Stored data entries
━━━━━━━━━━━━━━━━

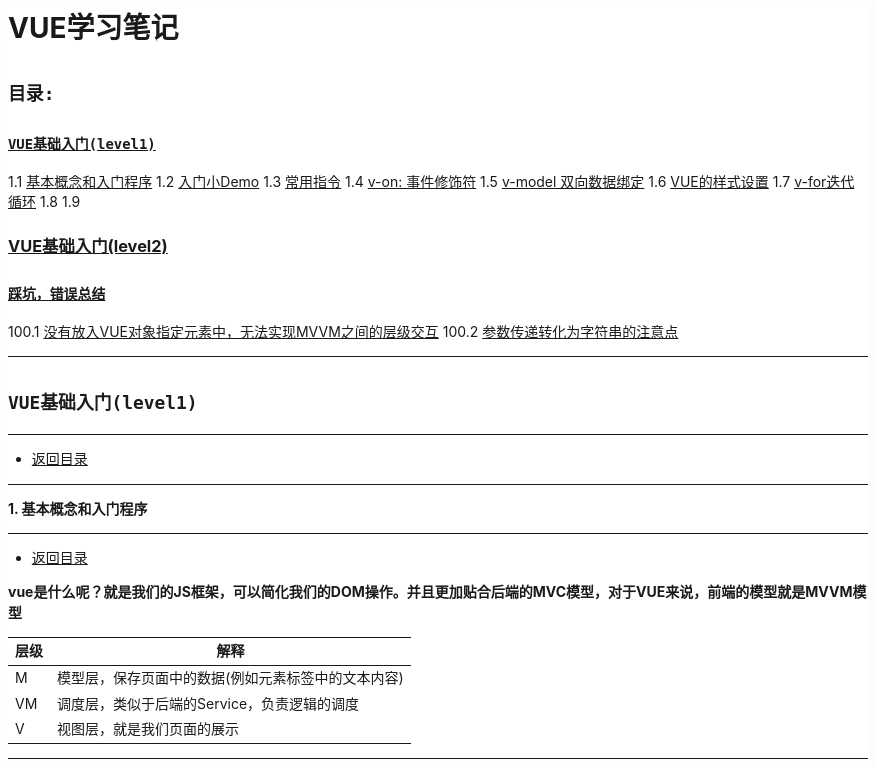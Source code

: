 # VUE学习笔记

<a id="_top"></a>

## `目录:`

### <a href="#_1" rel="nofollow" target="_self">`VUE基础入门(level1)`</a>
1.1 <a href="#_1.1" rel="nofollow" target="_self">基本概念和入门程序</a>
1.2 <a href="#_1.2" rel="nofollow" target="_self">入门小Demo</a>
1.3 <a href="#_1.3" rel="nofollow" target="_self">常用指令</a>
1.4 <a href="#_1.4" rel="nofollow" target="_self">v-on: 事件修饰符</a>
1.5 <a href="#_1.5" rel="nofollow" target="_self">v-model 双向数据绑定</a>
1.6 <a href="#_1.6" rel="nofollow" target="_self">VUE的样式设置</a>
1.7 <a href="#_1.7" rel="nofollow" target="_self">v-for迭代循环</a>
1.8 <a href="#_1.8" rel="nofollow" target="_self"></a>
1.9 <a href="#_1.9" rel="nofollow" target="_self"></a>
### <a href="#_2" rel="nofollow" target="_self">VUE基础入门(level2)</a>
### <a href="#_100" rel="nofollow" target="_self">`踩坑，错误总结`</a>
100.1 <a href="#_100.1" rel="nofollow" target="_self">没有放入VUE对象指定元素中，无法实现MVVM之间的层级交互</a>
100.2 <a href="#_100.2" rel="nofollow" target="_self">参数传递转化为字符串的注意点</a>

---

<a id="_1"></a>

## `VUE基础入门(level1)`

--- 

- <a href="#_top" rel="nofollow" target="_self">返回目录</a>

---

<a id="_1.1"></a>

**1. 基本概念和入门程序**

--- 

- <a href="#_top" rel="nofollow" target="_self">返回目录</a>

**vue是什么呢？就是我们的JS框架，可以简化我们的DOM操作。并且更加贴合后端的MVC模型，对于VUE来说，前端的模型就是MVVM模型**

层级 | 解释
--- | ---
M | 模型层，保存页面中的数据(例如元素标签中的文本内容)
VM | 调度层，类似于后端的Service，负责逻辑的调度
V | 视图层，就是我们页面的展示

---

━━━━━━━━━━━━━━━━

WHAT THE TASK ASKS: Every line in the data above that contains the word "基本概念和入门程序" counts; report how many there are and nothing more.

RESULT OF THE TASK: 2